What you are asked to do: Could you filter the records below down to the lines that include the word "funzionalità"?

Records contained in a dataset
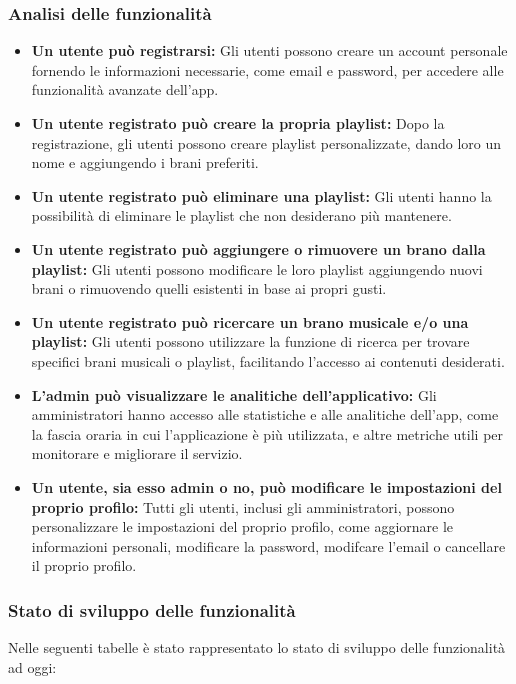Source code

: \documentclass{article}
\begin{document}
			\subsubsection{Analisi delle funzionalità}
			\begin{itemize}
				\item \textbf{Un utente può registrarsi:} Gli utenti possono creare un account personale fornendo le informazioni necessarie, come email e password, per accedere alle funzionalità avanzate dell'app.
				\item \textbf{Un utente registrato può creare la propria playlist:} Dopo la registrazione, gli utenti possono creare playlist personalizzate, dando loro un nome e aggiungendo i brani preferiti.
				\item \textbf{Un utente registrato può eliminare una playlist:} Gli utenti hanno la possibilità di eliminare le playlist che non desiderano più mantenere.
				\item \textbf{Un utente registrato può aggiungere o rimuovere un brano dalla playlist:} Gli utenti possono modificare le loro playlist aggiungendo nuovi brani o rimuovendo quelli esistenti in base ai propri gusti.
				\item \textbf{Un utente registrato può ricercare un brano musicale e/o una playlist:} Gli utenti possono utilizzare la funzione di ricerca per trovare specifici brani musicali o playlist, facilitando l'accesso ai contenuti desiderati.
				\item \textbf{L'admin può visualizzare le analitiche dell'applicativo:} Gli amministratori hanno accesso alle statistiche e alle analitiche dell'app, come la fascia oraria in cui l'applicazione è più utilizzata, e altre metriche utili per monitorare e migliorare il servizio.
				\item \textbf{Un utente, sia esso admin o no, può modificare le impostazioni del proprio profilo:} Tutti gli utenti, inclusi gli amministratori, possono personalizzare le impostazioni del proprio profilo, come aggiornare le informazioni personali, modificare la password, modifcare l'email o cancellare il proprio profilo.
			\end{itemize}
			\subsubsection{Stato di sviluppo delle funzionalità}
			Nelle seguenti tabelle è stato rappresentato lo stato di sviluppo delle funzionalità ad oggi:
			
\end{document}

Response:
			\subsubsection{Analisi delle funzionalità}
				\item \textbf{Un utente può registrarsi:} Gli utenti possono creare un account personale fornendo le informazioni necessarie, come email e password, per accedere alle funzionalità avanzate dell'app.
			\subsubsection{Stato di sviluppo delle funzionalità}
			Nelle seguenti tabelle è stato rappresentato lo stato di sviluppo delle funzionalità ad oggi:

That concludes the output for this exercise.